### Goal of the exercise
Note how many lines in the material have "given", and give only that figure.

### Task input
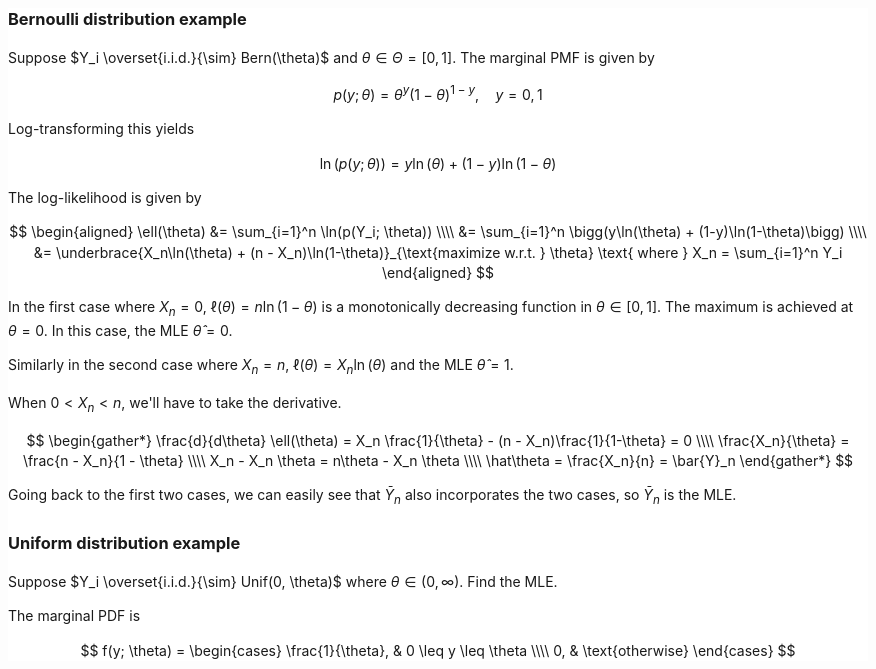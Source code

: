 ### Bernoulli distribution example
Suppose $Y_i \overset{i.i.d.}{\sim} Bern(\theta)$ and $\theta \in \Theta = [0, 1]$. The marginal PMF is given by

$$
p(y; \theta) = \theta^y (1-\theta)^{1-y}, \quad y = 0, 1
$$

Log-transforming this yields

$$
\ln(p(y; \theta)) = y\ln(\theta) + (1-y)\ln(1-\theta)
$$

The log-likelihood is given by

$$
\begin{aligned}
	\ell(\theta) &= \sum_{i=1}^n \ln(p(Y_i; \theta)) \\\\
	&= \sum_{i=1}^n \bigg(y\ln(\theta) + (1-y)\ln(1-\theta)\bigg) \\\\
	&= \underbrace{X_n\ln(\theta) + (n - X_n)\ln(1-\theta)}_{\text{maximize w.r.t. } \theta} \text{ where } X_n = \sum_{i=1}^n Y_i
\end{aligned}
$$

In the first case where $X_n = 0$, $\ell(\theta) = n\ln(1-\theta)$ is a monotonically decreasing function in $\theta \in [0, 1]$. The maximum is achieved at $\theta = 0$. In this case, the MLE $\hat\theta = 0$.

Similarly in the second case where $X_n = n$, $\ell(\theta) = X_n \ln(\theta)$ and the MLE $\hat\theta = 1$.

When $0 < X_n < n$, we'll have to take the derivative.

$$
\begin{gather*}
	\frac{d}{d\theta} \ell(\theta) = X_n \frac{1}{\theta} - (n - X_n)\frac{1}{1-\theta} = 0 \\\\
	\frac{X_n}{\theta} = \frac{n - X_n}{1 - \theta} \\\\
	X_n - X_n \theta = n\theta - X_n \theta \\\\
	\hat\theta = \frac{X_n}{n} = \bar{Y}_n
\end{gather*}
$$

Going back to the first two cases, we can easily see that $\bar{Y}_n$ also incorporates the two cases, so $\bar{Y}_n$ is the MLE.

### Uniform distribution example
Suppose $Y_i \overset{i.i.d.}{\sim} Unif(0, \theta)$ where $\theta \in (0, \infty)$. Find the MLE.

The marginal PDF is

$$
f(y; \theta) = \begin{cases}
	\frac{1}{\theta}, & 0 \leq y \leq \theta \\\\
	0, & \text{otherwise}
\end{cases}
$$


[^Cartesian product]: https://en.wikipedia.org/wiki/Cartesian_product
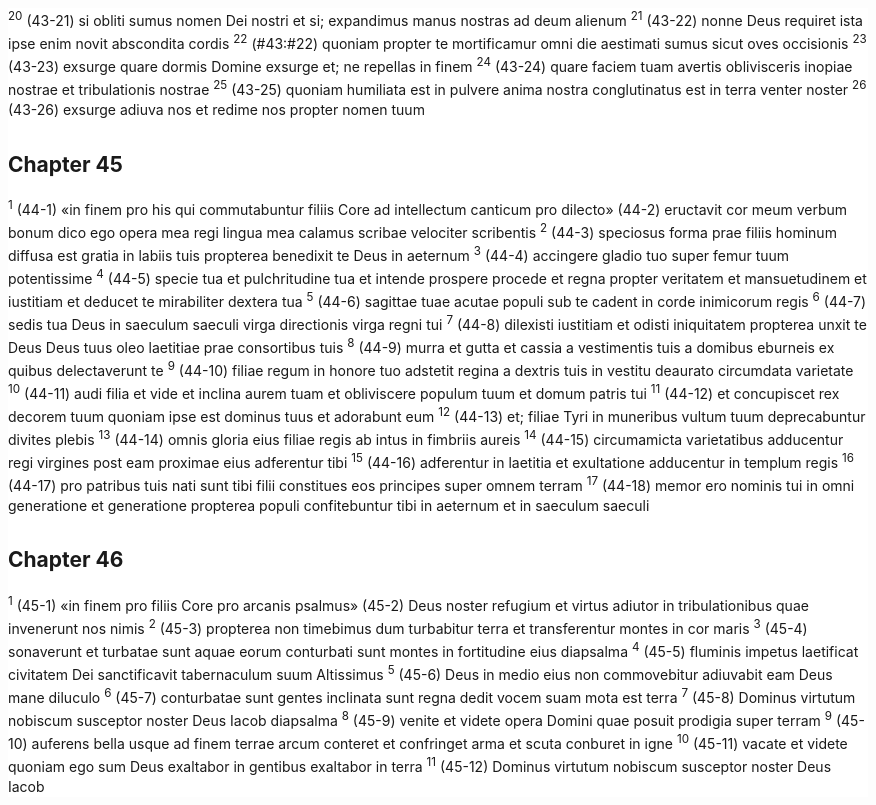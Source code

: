 <sup>20</sup> (43-21) si obliti sumus nomen Dei nostri et si; expandimus manus nostras ad deum alienum
<sup>21</sup> (43-22) nonne Deus requiret ista ipse enim novit abscondita cordis
<sup>22</sup> (#43:#22) quoniam propter te mortificamur omni die aestimati sumus sicut oves occisionis
<sup>23</sup> (43-23) exsurge quare dormis Domine exsurge et; ne repellas in finem
<sup>24</sup> (43-24) quare faciem tuam avertis oblivisceris inopiae nostrae et tribulationis nostrae
<sup>25</sup> (43-25) quoniam humiliata est in pulvere anima nostra conglutinatus est in terra venter noster
<sup>26</sup> (43-26) exsurge adiuva nos et redime nos propter nomen tuum
## Chapter 45

<sup>1</sup> (44-1) «in finem pro his qui commutabuntur filiis Core ad intellectum canticum pro dilecto» (44-2) eructavit cor meum verbum bonum dico ego opera mea regi lingua mea calamus scribae velociter scribentis
<sup>2</sup> (44-3) speciosus forma prae filiis hominum diffusa est gratia in labiis tuis propterea benedixit te Deus in aeternum
<sup>3</sup> (44-4) accingere gladio tuo super femur tuum potentissime
<sup>4</sup> (44-5) specie tua et pulchritudine tua et intende prospere procede et regna propter veritatem et mansuetudinem et iustitiam et deducet te mirabiliter dextera tua
<sup>5</sup> (44-6) sagittae tuae acutae populi sub te cadent in corde inimicorum regis
<sup>6</sup> (44-7) sedis tua Deus in saeculum saeculi virga directionis virga regni tui
<sup>7</sup> (44-8) dilexisti iustitiam et odisti iniquitatem propterea unxit te Deus Deus tuus oleo laetitiae prae consortibus tuis
<sup>8</sup> (44-9) murra et gutta et cassia a vestimentis tuis a domibus eburneis ex quibus delectaverunt te
<sup>9</sup> (44-10) filiae regum in honore tuo adstetit regina a dextris tuis in vestitu deaurato circumdata varietate
<sup>10</sup> (44-11) audi filia et vide et inclina aurem tuam et obliviscere populum tuum et domum patris tui
<sup>11</sup> (44-12) et concupiscet rex decorem tuum quoniam ipse est dominus tuus et adorabunt eum
<sup>12</sup> (44-13) et; filiae Tyri in muneribus vultum tuum deprecabuntur divites plebis
<sup>13</sup> (44-14) omnis gloria eius filiae regis ab intus in fimbriis aureis
<sup>14</sup> (44-15) circumamicta varietatibus adducentur regi virgines post eam proximae eius adferentur tibi
<sup>15</sup> (44-16) adferentur in laetitia et exultatione adducentur in templum regis
<sup>16</sup> (44-17) pro patribus tuis nati sunt tibi filii constitues eos principes super omnem terram
<sup>17</sup> (44-18) memor ero nominis tui in omni generatione et generatione propterea populi confitebuntur tibi in aeternum et in saeculum saeculi
## Chapter 46

<sup>1</sup> (45-1) «in finem pro filiis Core pro arcanis psalmus» (45-2) Deus noster refugium et virtus adiutor in tribulationibus quae invenerunt nos nimis
<sup>2</sup> (45-3) propterea non timebimus dum turbabitur terra et transferentur montes in cor maris
<sup>3</sup> (45-4) sonaverunt et turbatae sunt aquae eorum conturbati sunt montes in fortitudine eius diapsalma
<sup>4</sup> (45-5) fluminis impetus laetificat civitatem Dei sanctificavit tabernaculum suum Altissimus
<sup>5</sup> (45-6) Deus in medio eius non commovebitur adiuvabit eam Deus mane diluculo
<sup>6</sup> (45-7) conturbatae sunt gentes inclinata sunt regna dedit vocem suam mota est terra
<sup>7</sup> (45-8) Dominus virtutum nobiscum susceptor noster Deus Iacob diapsalma
<sup>8</sup> (45-9) venite et videte opera Domini quae posuit prodigia super terram
<sup>9</sup> (45-10) auferens bella usque ad finem terrae arcum conteret et confringet arma et scuta conburet in igne
<sup>10</sup> (45-11) vacate et videte quoniam ego sum Deus exaltabor in gentibus exaltabor in terra
<sup>11</sup> (45-12) Dominus virtutum nobiscum susceptor noster Deus Iacob
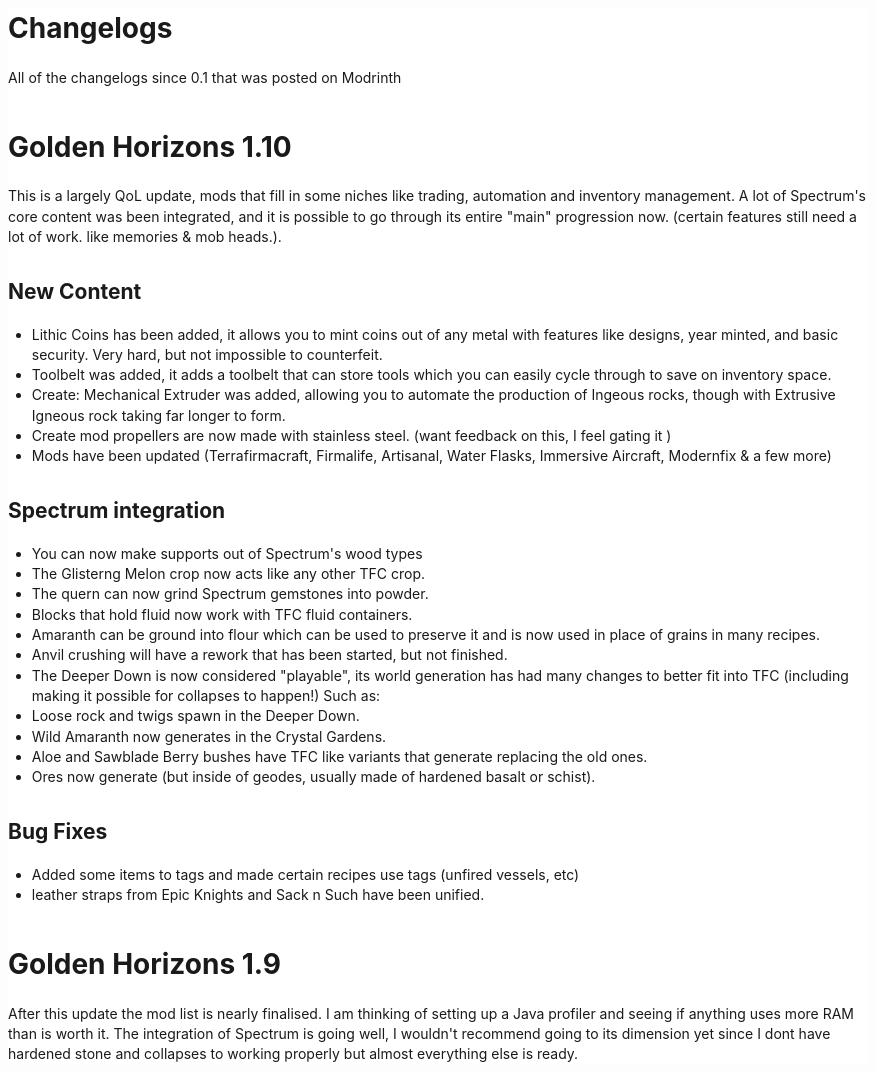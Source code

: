 # Changelogs

All of the changelogs since 0.1 that was posted on Modrinth

# Golden Horizons 1.10

This is a largely QoL update, mods that fill in some niches like trading, automation and inventory management. A lot of Spectrum's core content was been integrated, and it is possible to go through its entire "main" progression now. (certain features still need a lot of work. like memories & mob heads.). 

## New Content

- Lithic Coins has been added, it allows you to mint coins out of any metal with features like designs, year minted, and basic security. Very hard, but not impossible to counterfeit.
- Toolbelt was added, it adds a toolbelt that can store tools which you can easily cycle through to save on inventory space.
- Create: Mechanical Extruder was added, allowing you to automate the production of Ingeous rocks, though with Extrusive Igneous rock taking far longer to form.
- Create mod propellers are now made with stainless steel. (want feedback on this, I feel gating it )
- Mods have been updated (Terrafirmacraft, Firmalife, Artisanal, Water Flasks, Immersive Aircraft, Modernfix & a few more)

## Spectrum integration

- You can now make supports out of Spectrum's wood types
- The Glisterng Melon crop now acts like any other TFC crop.
- The quern can now grind Spectrum gemstones into powder.
- Blocks that hold fluid now work with TFC fluid containers.
- Amaranth can be ground into flour which can be used to preserve it and is now used in place of grains in many recipes.
- Anvil crushing will have a rework that has been started, but not finished.
- The Deeper Down is now considered "playable", its world generation has had many changes to better fit into TFC (including making it possible for collapses to happen!) Such as:
- Loose rock and twigs spawn in the Deeper Down.
- Wild Amaranth now generates in the Crystal Gardens.
- Aloe and Sawblade Berry bushes have TFC like variants that generate replacing the old ones.
- Ores now generate (but inside of geodes, usually made of hardened basalt or schist).

## Bug Fixes

- Added some items to tags and made certain recipes use tags (unfired vessels, etc)
- leather straps from Epic Knights and Sack n Such have been unified.

# Golden Horizons 1.9

After this update the mod list is nearly finalised. I am thinking of setting up a Java profiler and seeing if anything uses more RAM than is worth it. The integration of Spectrum is going well, I wouldn't recommend going to its dimension yet since I dont have hardened stone and collapses to working properly but almost everything else is ready.

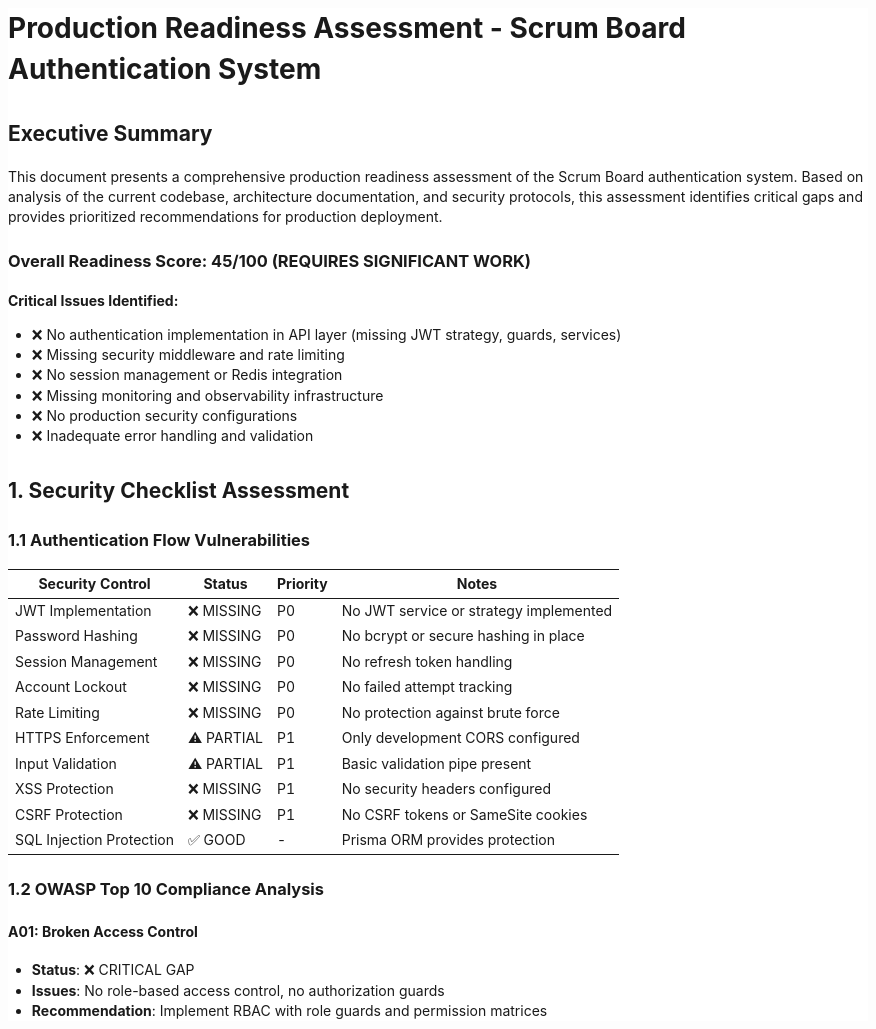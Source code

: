 # Production Readiness Assessment - Scrum Board Authentication System

## Executive Summary

This document presents a comprehensive production readiness assessment of the Scrum Board authentication system. Based on analysis of the current codebase, architecture documentation, and security protocols, this assessment identifies critical gaps and provides prioritized recommendations for production deployment.

### Overall Readiness Score: 45/100 (REQUIRES SIGNIFICANT WORK)

**Critical Issues Identified:**
- ❌ No authentication implementation in API layer (missing JWT strategy, guards, services)
- ❌ Missing security middleware and rate limiting
- ❌ No session management or Redis integration
- ❌ Missing monitoring and observability infrastructure
- ❌ No production security configurations
- ❌ Inadequate error handling and validation

## 1. Security Checklist Assessment

### 1.1 Authentication Flow Vulnerabilities

| Security Control | Status | Priority | Notes |
|------------------|---------|----------|--------|
| JWT Implementation | ❌ MISSING | P0 | No JWT service or strategy implemented |
| Password Hashing | ❌ MISSING | P0 | No bcrypt or secure hashing in place |
| Session Management | ❌ MISSING | P0 | No refresh token handling |
| Account Lockout | ❌ MISSING | P0 | No failed attempt tracking |
| Rate Limiting | ❌ MISSING | P0 | No protection against brute force |
| HTTPS Enforcement | ⚠️ PARTIAL | P1 | Only development CORS configured |
| Input Validation | ⚠️ PARTIAL | P1 | Basic validation pipe present |
| XSS Protection | ❌ MISSING | P1 | No security headers configured |
| CSRF Protection | ❌ MISSING | P1 | No CSRF tokens or SameSite cookies |
| SQL Injection Protection | ✅ GOOD | - | Prisma ORM provides protection |

### 1.2 OWASP Top 10 Compliance Analysis

#### A01: Broken Access Control
- **Status**: ❌ CRITICAL GAP
- **Issues**: No role-based access control, no authorization guards
- **Recommendation**: Implement RBAC with role guards and permission matrices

### Task result
2